I’m now building a triple sleep habit: stop caffeine consumption at 13, stop looking at any LED screens at 22, and lights out at 23. This comes straight from the book on sleep I just mentioned, which states the importance of a steady bedtime, as well as the disruptiveness of stimulants and LED screens. If I can comply with this habit 5-6 times per week, I’ll consider myself satisfied.

My long term goal is for my average sleep to be at around 8 hours per day. I’m still a long way from it but building on the triple sleep habit I believe it will be possible.


2021 was the year in which running became huge in my life.

Since my early twenties I was vehemently anti-running, even repeating advice from others that said that running long distances, such as marathons, was outright harmful for anyone’s health. Not that I ever read any peer-reviewed articles about this subject.

But somewhere I later got the notion that weekly running a distance like a 10k was a good way to keep your conditioning up, and the idea appealed to me as something to be done in the future.

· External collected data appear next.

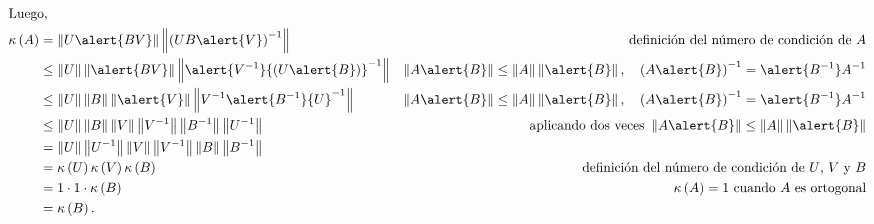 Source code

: \documentclass[
	spanish,
	8pt,
	utf8,
	xcolor=table,
	handout,
	aspectratio=169,
	professionalfonts,
	mathserif,
	leqno,
]{beamer}
\begin{document}
\begin{frame}
\begin{solution}
		\begin{align*}
			\shortintertext{Luego,}
			\kappa\left(A\right)                            & =
			\left\|
			U\alert{BV}
			\right\|
			\left\|
			{\left(UB\alert{V}\right)}^{-1}
			\right\|                                        &
			\text{definición del número de condición de $A$}            \\
			                                                & \leq
			\left\|
			U
			\right\|
			\left\|
			\alert{BV}
			\right\|
			\left\|
			\alert{{V}^{-1}}{\left(U\alert{B}\right)}^{-1}
			\right\|                                        &
			\left\|A\alert{B}\right\|\leq
			\left\|A\right\|\left\|\alert{B}\right\|,\quad
			{\left(A\alert{B}\right)}^{-1}=\alert{B^{-1}}A^{-1}         \\
			                                                & \leq
			\left\|U\right\|
			\left\|B\right\|
			\left\|
			\alert{V}
			\right\|
			\left\|{V}^{-1}\alert{{B}^{-1}}{U}^{-1}\right\| &
			\left\|A\alert{B}\right\|\leq
			\left\|A\right\|\left\|\alert{B}\right\|,\quad
			{\left(A\alert{B}\right)}^{-1}=\alert{B^{-1}}A^{-1}         \\
			                                                & \leq
			\left\|U\right\|
			\left\|B\right\|
			\left\|V\right\|
			\left\|{V}^{-1}\right\|
			\left\|{B}^{-1}\right\|
			\left\|{U}^{-1}\right\|                         &
			\text{aplicando dos veces }
			\left\|A\alert{B}\right\|\leq
			\left\|A\right\|\left\|\alert{B}\right\|                    \\
			                                                & =
			\left\|U\right\|
			\left\|{U}^{-1}\right\|
			\left\|V\right\|
			\left\|{V}^{-1}\right\|
			\left\|B\right\|
			\left\|{B}^{-1}\right\|                         &           \\
			                                                & =
			\kappa\left(U\right)
			\kappa\left(V\right)
			\kappa\left(B\right)                            &
			\text{definición del número de condición de $U$, $V$ y $B$} \\
			                                                & =
			1\cdot 1\cdot\kappa\left(B\right)               &
			\text{$\kappa\left(A\right)=1$ cuando $A$ es ortogonal}     \\
			                                                & =
			\kappa\left(B\right).
		\end{align*}
	\end{solution}
\end{frame}
\end{document}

In April 2018 my friend and cofounder Tom visited me and encouraged me to go for a run. After 5k, my legs screamed enough to make me stop and walk back home. Despite the pain (or perhaps because of it?), a seed was planted. Four months later I started running occasionally with Leon (a friend who’s an inveterate runner and a fantastic running partner) towards running a 10k in less than an hour, which I finally did in June 2019. After this, I aimed to keep on running once per week, usually about 10k and usually in a bit over an hour. At this point, I told another friend who ran with me that “I would never run longer distances than what I currently do, because that’s just bad for your body, and also addictive“. Despite saying this, I was already thinking of running a half marathon, and perhaps one day running a full marathon.

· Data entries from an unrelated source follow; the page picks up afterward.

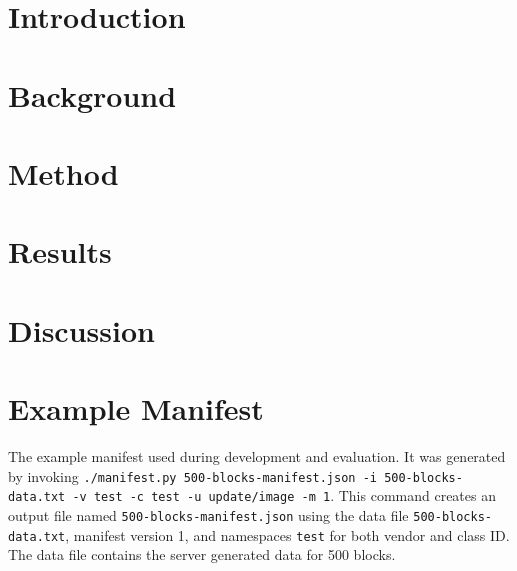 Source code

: \documentclass{kththesis}
\begin{document}

\chapter{Introduction}


\chapter{Background}


\chapter{Method}


\chapter{Results}


\chapter{Discussion}


\printbibliography[heading=bibintoc] %

\appendix

\chapter{Example Manifest}
\label{app:manifest}
The example manifest used during development and evaluation. It was generated by invoking
\texttt{./manifest.py 500-blocks-manifest.json -i 500-blocks-data.txt -v test -c test -u
update/image -m 1}. This command creates an output file named
\texttt{500-blocks-manifest.json} using the data file \texttt{500-blocks-data.txt},
manifest version 1, and namespaces \texttt{test} for both vendor and class ID. The data
file contains the server generated data for 500 blocks.


\end{document}

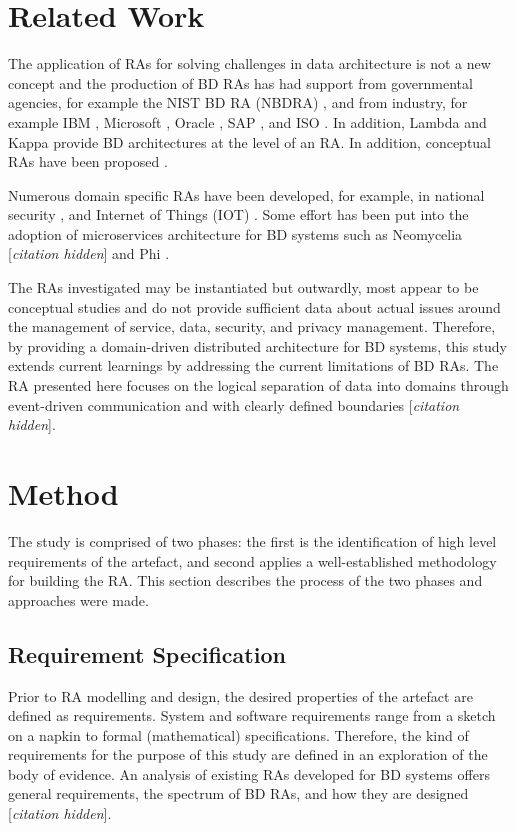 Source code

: \documentclass[a4paper,11pt]{article}
\let\cite\citep
\newcommand{\hc}{[\textit{citation hidden}]\textnormal{}}
\begin{document}
\section{Related Work}

The application of RAs for solving challenges in data architecture is not a new concept and the production of BD RAs has had support from governmental agencies, for example the NIST BD RA (NBDRA) \cite{Chang}, and from industry, for example IBM \cite{quintero2019ibm}, Microsoft \cite{levin2013big}, Oracle \cite{cackett2013information}, SAP \cite{SAPRA}, and ISO \cite{ISO20547}. In addition, Lambda \cite{kiran2015lambda} and Kappa \cite{lin2017lambda} provide BD architectures at the level of an RA. In addition, conceptual RAs have been proposed \cite{Maier,suthakar2017scalable,framework2015draft}.

Numerous domain specific RAs have been developed, for example, in national security \cite{Klein}, and Internet of Things (IOT)  \cite{weyrich2015reference}. Some effort has been put into the adoption of microservices architecture for BD systems such as Neomycelia 
\hc{}\hspace{1mm}
 and Phi \cite{maamouri2021phi}. 
 
The RAs investigated may be instantiated but outwardly, most appear to be conceptual studies and do not provide sufficient data about actual issues around the management of service, data, security, and privacy management. Therefore, by providing a domain-driven distributed architecture for BD systems, this study extends current learnings by addressing the current limitations of BD RAs. 
The RA presented here focuses on the logical separation of data into domains through event-driven communication and with clearly defined boundaries %
\hc{}. 

\section{Method}
The study is comprised of two phases: the first is the identification of high level requirements of the artefact, and second applies a well-established methodology for building the RA. This section describes the process of the two phases and approaches were made.


\subsection{Requirement Specification}
Prior to RA modelling and design, the desired properties of the artefact are defined as requirements. System and software requirements range from a sketch on a napkin to formal (mathematical) specifications. Therefore, the kind of requirements for the purpose of this study are defined in an exploration of the body of evidence. An analysis of existing RAs developed for BD systems offers general requirements, the spectrum of BD RAs, and how they are designed 
\hc.
\end{document}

(It is interesting how my developments with running are all related to friends. I find this encouraging and it just makes me happy.)

In 2020 I started running with another friend who took her training very seriously. Running next to her, I did a half marathon in slightly less than two hours, at the very end of 2020. I decided that a four hour marathon could be reachable in 2021 or 2022.

Nothing however hinted at how much I’d come to love running during this year. I should have suspected something because during 2020 my 10ks would sometimes extend closer to 15-17ks. The turning point was in April. With a friend, we had resumed our Friday morning tradition of taking dips in the (cold) sea every Friday. The beach is ~11k from my house and one day I decided to ditch the bike, leave earlier, and run instead – I would take a bus for the way back.

But after the energizing dizziness of the cold dip, I figured that maybe I could run part of the way back. In the end, I didn’t take a bus. And from that point on, I just started running about 20ks most every Friday. Running increased both the length and the intensity of the adventure. I started to really look forward to every Friday morning as an adventure, no matter what the weather was like. An essential part of this was to run somewhere, rather than running in circles in a park.

Some Fridays I went for longer, one-way runs to other nearby cities, coming back by train. Each of them was memorable. By August, I was already booked to run a marathon in my hometown. I was already dreaming about reaching a level where I could run a 40k every Friday morning, at a decent clip, like an everyday thing. This was due to a very bad influence, Dean Karnazes, whose books I devoured this year. In Dean’s words, I started dreaming about running marathons as training runs.

I finally ran the marathon in October, in 4:04, and despite missing my 4 hour target, I was ecstatic and very grateful for the experience.

Despite a couple of small overuse injuries after the marathon, I ended the year running a few other 35-40ks, always on Fridays. I am now officially addicted to running and I look forward to doing two runs per week, one long and one short.

I’ve been thinking about why I love running and why it has evolved so well over the past year. What works about it that can be extrapolated to other areas of my life?

Except for the third item, all of these can be extrapolated into other habits: set clearer moments for when they should happen, increase the sense of adventure, and piroritize freedom over achievement.

I have no strong conclusions on this area yet. It’s something I’ll mull over, also when running.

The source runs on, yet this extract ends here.